# Shoot Me. I Dropped My Camera



## Dean_Gretsch (Dec 23, 2016)

I stepped on the strap and it pulled it right out of hands. I know, I know....*ALWAYS* carry it around your neck. One time, one stinking time that I don't and now it won't power on Any ideas?


----------



## robbins.photo (Dec 23, 2016)

Dean_Gretsch said:


> I stepped on the strap and it pulled it right out of hands. I know, I know....*ALWAYS* carry it around your neck. One time, one stinking time that I don't and now it won't power on Any ideas?



Ugh... well, first thing I think would be to remove the battery, let it sit for a bit, then try putting the battery back in (or better yet a different battery if you have one) and try powering it up.

In the meantime I'll keep my fingers crossed.


----------



## Dean_Gretsch (Dec 23, 2016)

Your finger crossing may have done the trick. It isn't as serious as I first feared. Apparently the drop damaged the grip. I took it off, reinstalled the battery compartment door and it's on. Lesson learned. Never again! Thank you for the concern and suggestion.


----------



## robbins.photo (Dec 23, 2016)

Dean_Gretsch said:


> Your finger crossing may have done the trick. It isn't as serious as I first feared. Apparently the drop damaged the grip. I took it off, reinstalled the battery compartment door and it's on. Lesson learned. Never again! Thank you for the concern and suggestion.



Whew.. man, what a huge relief.  Glad to hear everything is up and running again.


----------



## astroNikon (Dec 23, 2016)

Dean_Gretsch said:


> Your finger crossing may have done the trick. It isn't as serious as I first feared. Apparently the drop damaged the grip. I took it off, reinstalled the battery compartment door and it's on. Lesson learned. Never again! Thank you for the concern and suggestion.

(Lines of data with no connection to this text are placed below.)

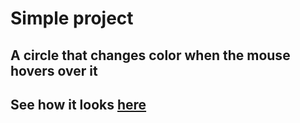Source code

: # Simple project

## A circle that changes color when the mouse hovers over it

## See how it looks [here](https://pawelkacprzak.github.io/simple-project/)
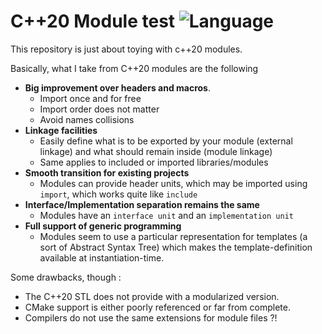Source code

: # C++20 Module test ![Language](https://img.shields.io/badge/language-C++20-orange.svg)

This repository is just about toying with c++20 modules.

Basically, what I take from C++20 modules are the following 
- **Big improvement over headers and macros**.
  - Import once and for free
  - Import order does not matter
  - Avoid names collisions
- **Linkage facilities**
  - Easily define what is to be exported by your module (external linkage) and what should remain inside (module linkage)
  - Same applies to included or imported libraries/modules 
- **Smooth transition for existing projects**
  - Modules can provide header units, which may be imported using `import`, which works quite like `include`
- **Interface/Implementation separation remains the same**
  - Modules have an `interface unit` and an `implementation unit`
- **Full support of generic programming**
  - Modules seem to use a particular representation for templates (a sort of Abstract Syntax Tree) which makes the template-definition available at instantiation-time.

Some drawbacks, though :
- The C++20 STL does not provide with a modularized version.
- CMake support is either poorly referenced or far from complete.
- Compilers do not use the same extensions for module files ?!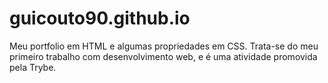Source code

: # guicouto90.github.io
Meu portfolio em HTML e algumas propriedades em CSS.
Trata-se do meu primeiro trabalho com desenvolvimento web, e é uma atividade promovida pela Trybe.
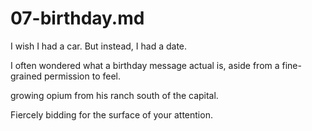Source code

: # 07-birthday.md

I wish I had a car. But instead, I had a date.



I often wondered what a birthday message actual is, aside from a fine-grained permission to feel.

 growing opium from his ranch south of the capital.

 Fiercely bidding for the surface of your attention.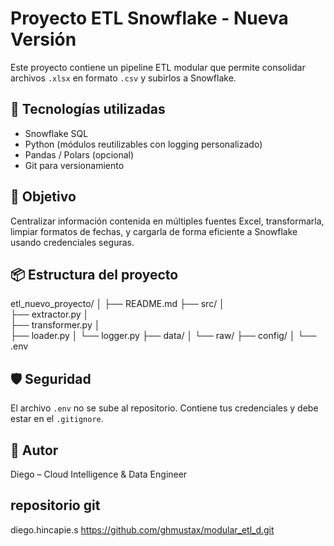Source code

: # Proyecto ETL Snowflake - Nueva Versión

Este proyecto contiene un pipeline ETL modular que permite consolidar archivos `.xlsx` en formato `.csv` y subirlos a Snowflake.

## 🔧 Tecnologías utilizadas
- Snowflake SQL
- Python (módulos reutilizables con logging personalizado)
- Pandas / Polars (opcional)
- Git para versionamiento

## 🎯 Objetivo
Centralizar información contenida en múltiples fuentes Excel, transformarla, limpiar formatos de fechas, y cargarla de forma eficiente a Snowflake usando credenciales seguras.

## 📦 Estructura del proyecto
etl_nuevo_proyecto/ 
│ 
├── README.md
├── src/ │  
├── extractor.py 
│   
├── transformer.py 
│   
├── loader.py 
│   └── logger.py 
├── data/ 
│   └── raw/ 
├── config/ 
│   └── .env


## 🛡️ Seguridad
El archivo `.env` no se sube al repositorio. Contiene tus credenciales y debe estar en el `.gitignore`.

## 🧠 Autor
Diego – Cloud Intelligence & Data Engineer  

## repositorio git 
diego.hincapie.s
https://github.com/ghmustax/modular_etl_d.git

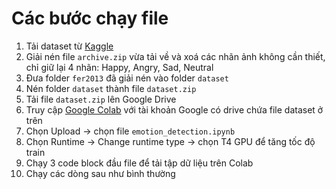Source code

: # Các bước chạy file

1. Tải dataset từ [Kaggle](https://www.kaggle.com/datasets/jayeshrohansingh/emotion-detection-dataset?resource=download)
2. Giải nén file `archive.zip` vừa tải về và xoá các nhãn ảnh không cần thiết, chỉ giữ lại 4 nhãn: Happy, Angry, Sad, Neutral
3. Đưa folder `fer2013` đã giải nén vào folder `dataset`
4. Nén folder `dataset` thành file `dataset.zip`
5. Tải file `dataset.zip` lên Google Drive
6. Truy cập [Google Colab](https://colab.research.google.com/) với tài khoản Google có drive chứa file dataset ở trên
7. Chọn Upload -> chọn file `emotion_detection.ipynb`
8. Chọn Runtime -> Change runtime type -> chọn T4 GPU để tăng tốc độ train
9. Chạy 3 code block đầu file để tải tập dữ liệu trên Colab
10. Chạy các dòng sau như bình thường
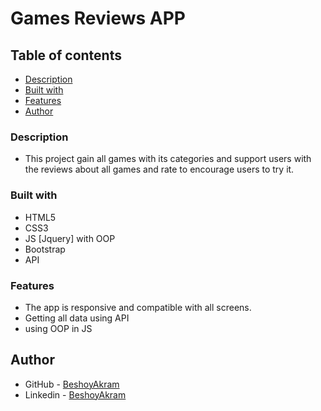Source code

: # Games Reviews APP

## Table of contents

- [Description](#description)
- [Built with](#built-with)
- [Features](#features)
- [Author](#author)


### Description
* This project gain all games with its categories and support users with the reviews about all games and rate to encourage users to try it.

### Built with
* HTML5
* CSS3
* JS [Jquery] with OOP
* Bootstrap
* API

### Features

- The app is responsive and compatible with all screens.
- Getting all data using API
- using OOP in JS

## Author

- GitHub - [BeshoyAkram](https://github.com/Beshoooo)
- Linkedin - [BeshoyAkram](linkedin.com/in/beshoy-akram-15b493158)
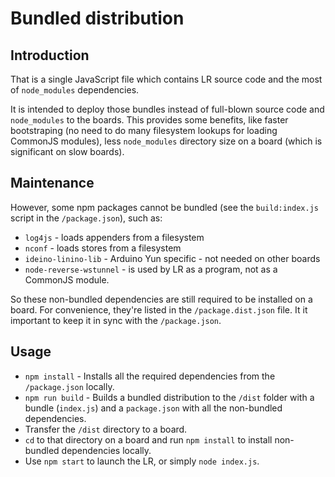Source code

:# Bundled distribution

## Introduction

That is a single JavaScript file which contains LR source code and the most of `node_modules` 
dependencies.

It is intended to deploy those bundles instead of full-blown source code and `node_modules` to 
the boards. This provides some benefits, like faster bootstraping (no need to do many filesystem 
lookups for loading CommonJS modules), less `node_modules` directory size on a board (which is 
significant on slow boards).

## Maintenance

However, some npm packages cannot be bundled (see the `build:index.js` script in the 
`/package.json`), such as:

- `log4js` - loads appenders from a filesystem
- `nconf` - loads stores from a filesystem 
- `ideino-linino-lib` - Arduino Yun specific - not needed on other boards
- `node-reverse-wstunnel` - is used by LR as a program, not as a CommonJS module.

So these non-bundled dependencies are still required to be installed on a board. For convenience,
they're listed in the `/package.dist.json` file. It it important to keep it in sync with the 
`/package.json`.

## Usage

- `npm install` - Installs all the required dependencies from the `/package.json` locally.
- `npm run build` - Builds a bundled distribution to the `/dist` folder with a bundle (`index.js`) 
and a `package.json` with all the non-bundled dependencies.
- Transfer the `/dist` directory to a board.
- `cd` to that directory on a board and run `npm install` to install non-bundled dependencies 
locally.
- Use `npm start` to launch the LR, or simply `node index.js`.
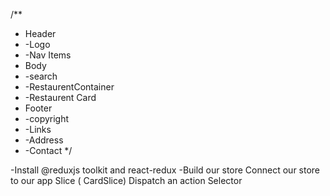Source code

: /**
 * Header
 * -Logo
 * -Nav Items
 * Body
 * -search
 * -RestaurentContainer
 * -Restaurent Card
 * Footer
 * -copyright
 * -Links
 * -Address
 * -Contact
 */



 <!-- Redux ToolKit -->
 -Install @reduxjs toolkit and react-redux
 -Build our store
 Connect our store to our app
 Slice ( CardSlice)
 Dispatch an action
 Selector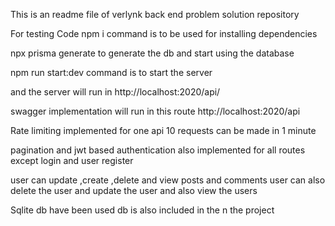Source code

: This is an readme file of verlynk back end problem solution repository

For testing Code
npm i command is to be used for installing dependencies

npx prisma generate to generate the db and start using the database

npm run start:dev command is to start the server

and the server will run in http://localhost:2020/api/

swagger implementation will run in this route
http://localhost:2020/api

Rate limiting implemented for one api 10 requests can be made in 1 minute

pagination and jwt based authentication also implemented for all routes except login and user register

user can update ,create ,delete and view posts and comments user can also delete the user and update the user and also view the users

Sqlite db have been used db is also included in the n the project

Grips ... "car bumpers" for cameras.


----------



## zombiesniper (Dec 23, 2016)

Sucks to lose the grip but awesome that it saved the camera.

Glad to hear the you're still going to be shooting.

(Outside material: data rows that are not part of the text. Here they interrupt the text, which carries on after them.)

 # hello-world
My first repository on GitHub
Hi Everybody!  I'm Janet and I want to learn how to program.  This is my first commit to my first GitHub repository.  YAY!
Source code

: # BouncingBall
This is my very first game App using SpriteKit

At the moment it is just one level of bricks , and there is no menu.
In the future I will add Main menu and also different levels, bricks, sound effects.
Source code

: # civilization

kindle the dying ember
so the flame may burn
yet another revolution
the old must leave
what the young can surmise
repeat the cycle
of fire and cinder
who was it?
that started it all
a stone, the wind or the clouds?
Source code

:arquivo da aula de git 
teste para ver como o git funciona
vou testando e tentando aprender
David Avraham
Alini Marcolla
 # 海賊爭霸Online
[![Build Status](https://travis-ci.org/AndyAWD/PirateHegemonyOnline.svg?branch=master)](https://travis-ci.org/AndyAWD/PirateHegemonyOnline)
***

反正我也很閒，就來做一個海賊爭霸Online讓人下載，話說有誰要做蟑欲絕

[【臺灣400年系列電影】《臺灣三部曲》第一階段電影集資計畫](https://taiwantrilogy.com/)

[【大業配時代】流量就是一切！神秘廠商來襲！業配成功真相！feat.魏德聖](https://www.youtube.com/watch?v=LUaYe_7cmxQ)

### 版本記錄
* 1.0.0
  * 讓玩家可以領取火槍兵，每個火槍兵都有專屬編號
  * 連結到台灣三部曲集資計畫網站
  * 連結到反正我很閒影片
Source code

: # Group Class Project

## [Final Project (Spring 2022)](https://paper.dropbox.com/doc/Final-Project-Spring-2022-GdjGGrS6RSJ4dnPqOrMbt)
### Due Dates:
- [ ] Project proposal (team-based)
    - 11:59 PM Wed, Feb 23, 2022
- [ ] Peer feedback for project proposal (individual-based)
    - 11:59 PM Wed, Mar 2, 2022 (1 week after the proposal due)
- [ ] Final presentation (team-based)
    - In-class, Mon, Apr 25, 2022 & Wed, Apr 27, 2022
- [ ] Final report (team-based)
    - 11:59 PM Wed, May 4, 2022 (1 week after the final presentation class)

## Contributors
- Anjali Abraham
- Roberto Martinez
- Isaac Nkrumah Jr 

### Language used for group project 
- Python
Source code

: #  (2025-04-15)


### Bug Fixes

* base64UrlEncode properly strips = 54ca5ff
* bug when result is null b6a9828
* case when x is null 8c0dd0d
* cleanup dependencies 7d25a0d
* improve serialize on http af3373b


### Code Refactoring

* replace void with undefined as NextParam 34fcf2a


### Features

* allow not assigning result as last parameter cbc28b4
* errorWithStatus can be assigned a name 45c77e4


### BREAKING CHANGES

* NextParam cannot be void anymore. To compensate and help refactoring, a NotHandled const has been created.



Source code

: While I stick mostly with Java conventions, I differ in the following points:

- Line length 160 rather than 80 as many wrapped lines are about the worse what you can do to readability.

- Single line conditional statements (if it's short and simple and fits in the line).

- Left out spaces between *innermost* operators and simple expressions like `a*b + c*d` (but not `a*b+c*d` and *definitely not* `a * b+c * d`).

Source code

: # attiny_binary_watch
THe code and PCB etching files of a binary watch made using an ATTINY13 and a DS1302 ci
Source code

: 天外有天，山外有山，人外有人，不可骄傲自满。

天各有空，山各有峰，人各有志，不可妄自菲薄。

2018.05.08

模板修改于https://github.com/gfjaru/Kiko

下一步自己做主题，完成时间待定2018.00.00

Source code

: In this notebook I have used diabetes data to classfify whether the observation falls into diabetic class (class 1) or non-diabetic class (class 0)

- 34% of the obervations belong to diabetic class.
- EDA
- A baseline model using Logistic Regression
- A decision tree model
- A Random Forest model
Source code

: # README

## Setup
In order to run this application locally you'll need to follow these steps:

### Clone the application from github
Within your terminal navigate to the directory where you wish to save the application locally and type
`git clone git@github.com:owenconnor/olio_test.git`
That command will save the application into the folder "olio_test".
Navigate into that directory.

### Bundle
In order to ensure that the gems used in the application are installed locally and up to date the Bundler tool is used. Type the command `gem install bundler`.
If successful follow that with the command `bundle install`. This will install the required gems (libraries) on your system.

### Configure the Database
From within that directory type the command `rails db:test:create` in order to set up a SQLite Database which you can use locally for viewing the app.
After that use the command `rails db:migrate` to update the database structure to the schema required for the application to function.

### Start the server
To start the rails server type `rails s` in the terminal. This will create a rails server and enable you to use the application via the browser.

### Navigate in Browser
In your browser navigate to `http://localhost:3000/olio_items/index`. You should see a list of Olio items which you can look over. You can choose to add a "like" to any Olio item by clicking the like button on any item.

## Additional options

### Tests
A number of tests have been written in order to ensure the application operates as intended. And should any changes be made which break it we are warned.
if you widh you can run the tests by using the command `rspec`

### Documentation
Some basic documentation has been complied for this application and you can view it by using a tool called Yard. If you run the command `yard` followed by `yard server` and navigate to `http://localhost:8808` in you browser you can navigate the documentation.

Makes me think I should wear my harness more. I usually just hand carry and I have no strap on it.


----------



## astroNikon (Dec 23, 2016)

The strap gets in my way for my right hand.  So my strap ends actually both connect to the left camera strap eyelet.


----------



## 480sparky (Dec 23, 2016)

Great.


Juuuuuuuust great!




Now we will have to endure an endless litany of "Should I grip my camera in order to prevent damage to it if I drop it?" posts.


----------



## astroNikon (Dec 23, 2016)

480sparky said:


> Great.
> 
> Juuuuuuuust great!
> 
> Now we will have to endure an endless litany of "Should I grip my camera in order to prevent damage to it if I drop it?" posts.

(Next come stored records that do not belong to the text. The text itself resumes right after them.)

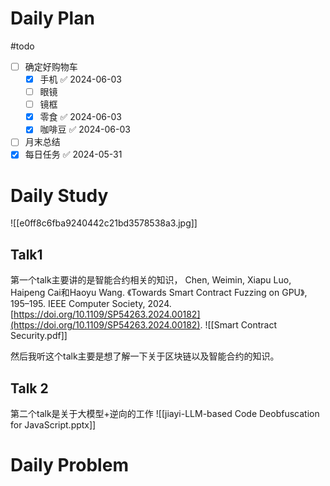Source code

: # Daily Plan
#todo
- [ ] 确定好购物车
	- [x] 手机 ✅ 2024-06-03
	- [ ] 眼镜
	- [ ] 镜框
	- [x] 零食 ✅ 2024-06-03
	- [x] 咖啡豆 ✅ 2024-06-03
- [ ] 月末总结
- [x] 每日任务 ✅ 2024-05-31
# Daily Study
![[e0ff8c6fba9240442c21bd3578538a3.jpg]]
## Talk1
第一个talk主要讲的是智能合约相关的知识，
Chen, Weimin, Xiapu Luo, Haipeng Cai和Haoyu Wang. 《Towards Smart Contract Fuzzing on GPU》, 195–195. IEEE Computer Society, 2024. [https://doi.org/10.1109/SP54263.2024.00182](https://doi.org/10.1109/SP54263.2024.00182).
![[Smart Contract Security.pdf]]

然后我听这个talk主要是想了解一下关于区块链以及智能合约的知识。
## Talk 2
第二个talk是关于大模型+逆向的工作
![[jiayi-LLM-based Code Deobfuscation for JavaScript.pptx]]

# Daily Problem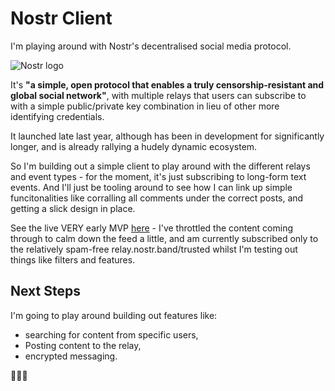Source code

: 
# Nostr Client 

I'm playing around with Nostr's decentralised social media protocol. 

![Nostr logo](/src/nostr.jpeg)

It's **"a simple, open protocol that enables a truly censorship-resistant and global social network"**, with multiple relays that users can subscribe to with a simple public/private key combination in lieu of other more identifying credentials. 

It launched late last year, although has been in development for significantly longer, and is already rallying a hudely dynamic ecosystem.

So I'm building out a simple client to play around with the different relays and event types - for the moment, it's just subscribing to long-form text events. And I'll just be tooling around to see how I can link up simple funcitonalities like corralling all comments under the correct posts, and getting a slick design in place.

See the live VERY early MVP [here](https://nostrami.netlify.app/) - I've throttled the content coming through to calm down the feed a little, and am currently subscribed only to the relatively spam-free relay.nostr.band/trusted whilst I'm testing out things like filters and features. 

## Next Steps

I'm going to play around building out features like: 
- searching for content from specific users, 
- Posting content to the relay,
- encrypted messaging. 

🚀🚀🚀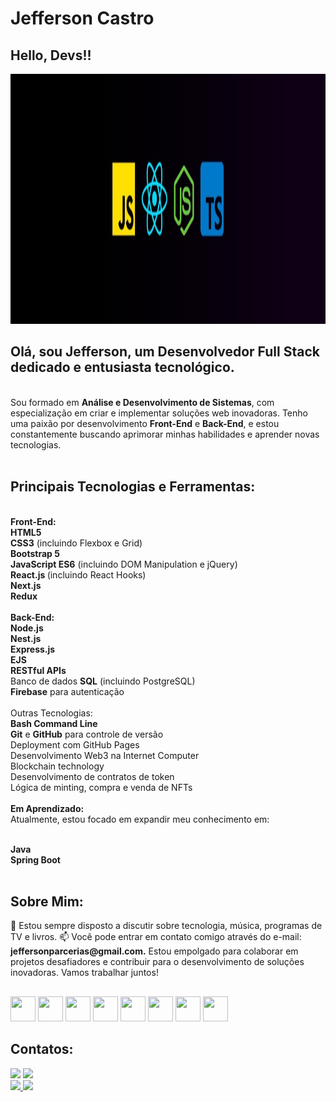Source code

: # Jefferson Castro
## Hello, Devs!!

  <img src="./1633930651709.jpg" width="1000px" height="400px"><br>
<h2>Olá, sou Jefferson, um Desenvolvedor Full Stack dedicado e entusiasta tecnológico.</h2><br>
Sou formado em <strong>Análise e Desenvolvimento de Sistemas</strong>, com especialização em criar e implementar soluções web inovadoras. Tenho uma paixão por desenvolvimento <strong>Front-End</strong> e <strong>Back-End</strong>, e estou constantemente buscando aprimorar minhas habilidades e aprender novas tecnologias.<br><br>

<h2><strong>Principais Tecnologias e Ferramentas:</strong></h2><br>
<strong>Front-End:</strong><br>
<strong>HTML5</strong><br>
<strong>CSS3</strong> (incluindo Flexbox e Grid)<br>
<strong>Bootstrap 5</strong><br>
<strong>JavaScript ES6</strong> (incluindo DOM Manipulation e jQuery)<br>
<strong>React.js </strong> (incluindo React Hooks)<br>
<strong>Next.js</strong><br>
<strong>Redux</strong><br><br>
<strong>Back-End:</strong> <br>
<strong>Node.js</strong><br>
<strong>Nest.js</strong><br>
<strong>Express.js</strong><br>
<strong>EJS</strong><br>
<strong>RESTful APIs</strong><br>
Banco de dados <strong>SQL</strong> (incluindo PostgreSQL)<br>
<strong>Firebase</strong> para autenticação<br>
<br>Outras Tecnologias:<br>
<strong>Bash Command Line</strong><br>
<strong>Git</strong> e <strong>GitHub</strong> para controle de versão<br>
Deployment com GitHub Pages<br>
Desenvolvimento Web3 na Internet Computer<br>
Blockchain technology<br>
Desenvolvimento de contratos de token<br>
Lógica de minting, compra e venda de NFTs<br><br>
<strong>Em Aprendizado:</strong><br>
Atualmente, estou focado em expandir meu conhecimento em:<br><br>

<strong>Java</strong><br>
<strong>Spring Boot</strong><br><br>
<h2>Sobre Mim:</h2>
💬 Estou sempre disposto a discutir sobre tecnologia, música, programas de TV e livros.
📫 Você pode entrar em contato comigo através do e-mail: <strong>jeffersonparcerias@gmail.com.</strong>
Estou empolgado para colaborar em projetos desafiadores e contribuir para o desenvolvimento de soluções inovadoras. Vamos trabalhar juntos!

## 

<img src="https://cdn.jsdelivr.net/gh/devicons/devicon/icons/java/java-original.svg" width="40" height="40"/> <img src="https://cdn.jsdelivr.net/gh/devicons/devicon/icons/linux/linux-original.svg" width="40" height="40"/>
<img src="https://cdn.jsdelivr.net/gh/devicons/devicon/icons/html5/html5-original.svg" width="40" height="40"/>
<img src="https://cdn.jsdelivr.net/gh/devicons/devicon/icons/css3/css3-original.svg" width="40" height="40"/>
<img src="https://cdn.jsdelivr.net/gh/devicons/devicon/icons/javascript/javascript-original.svg" width="40" height="40" />
<img src="https://cdn.jsdelivr.net/gh/devicons/devicon/icons/react/react-original.svg" width="40" height="40"/>
<img src="https://cdn.jsdelivr.net/gh/devicons/devicon/icons/typescript/typescript-original.svg"  width="40" height="40"/>
<img src="https://cdn.jsdelivr.net/gh/devicons/devicon/icons/nodejs/nodejs-original.svg" width="40" height="40"/>

## Contatos:

<div>
<a href = "mailto:contato@seu-usuário-aqui"><img src="https://img.shields.io/badge/Gmail-D14836?style=for-the-badge&logo=gmail&logoColor=white" target="_blank"></a>
<a href="https://www.linkedin.com/in/jefferson-medeiros-a3b390b5/" target="_blank"><img src="https://img.shields.io/badge/-LinkedIn-%230077B5?style=for-the-badge&logo=linkedin&logoColor=white" target="_blank"></a>    
</div>


<div>
<a href="https://github.com/Jeffdiginvice">
<img height="180em" src="https://github-readme-stats.vercel.app/api/top-langs/?username=Jeffdiginvice&layout=compact&langs_count=7&theme=dracula"/>
<img height="180em" src="https://github-readme-stats.vercel.app/api?username=Jeffdiginvice&show_icons=true&theme=dracula&include_all_commits=true&count_private=true"/>
</div>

Available SOON .. airbags for your camera !!
motion sensors detect fast movement down and deploy mini airbags to protect the camera.   Optional versions available for lenses too!!


----------



## SuzukiGS750EZ (Dec 23, 2016)

Grips save cameras and filters save lenses. So what saves the filters and the grips?


----------



## robbins.photo (Dec 23, 2016)

480sparky said:


> Great.
> 
> 
> Juuuuuuuust great!
> ...


You can be the one too make the YouTube video where your beating the crap out of your camera with a hammer... lol

Sent from my N9518 using Tapatalk


----------



## astroNikon (Dec 23, 2016)

robbins.photo said:


> 480sparky said:
> 
> 
> > Great.
> ...


Just make sure to only hammer the grip.  So the camera body will be saved !!


----------



## 480sparky (Dec 23, 2016)

robbins.photo said:


> 480sparky said:
> 
> 
> > Great.
> ...



My hammer will have a handle.  Would that be considered a 'grip'?  If so, wouldn't that skew any results?


----------



## smoke665 (Dec 23, 2016)

I've almost dropped mine. I can appreciate that sickening feeling of shock that seems to last for an eternity as you see your prized possession headed for the ground.


----------



## KmH (Dec 23, 2016)

zombiesniper said:


> Sucks to lose the grip but awesome that it saved the camera.


How did you determine the grip saved the camera?


----------



## Dean_Gretsch (Dec 23, 2016)

Thanks for the well wishes all, *AND* the laughs. Just glad I *can* laugh now. I was pretty dejected just after the accident. Hopefully the grip can be fixed since it was a gift.


----------



## 480sparky (Dec 23, 2016)

KmH said:


> zombiesniper said:
> 
> 
> > Sucks to lose the grip but awesome that it saved the camera.
> ...



Probably the same logic of a filter 'saving' a lens.


----------



## Peeb (Dec 23, 2016)

Regardless of the cause- glad his rig is still up and running!


----------



## zombiesniper (Dec 24, 2016)

KmH said:


> How did you determine the grip saved the camera?


Camera works. Grip doesn't.



480sparky said:


> Probably the same logic of a filter 'saving' a lens.


Nope. Filters are a waste of money if used for protection.


----------



## 480sparky (Dec 24, 2016)

zombiesniper said:


> ........Yep. Filters are a waste of money if used for protection.



Fify.


----------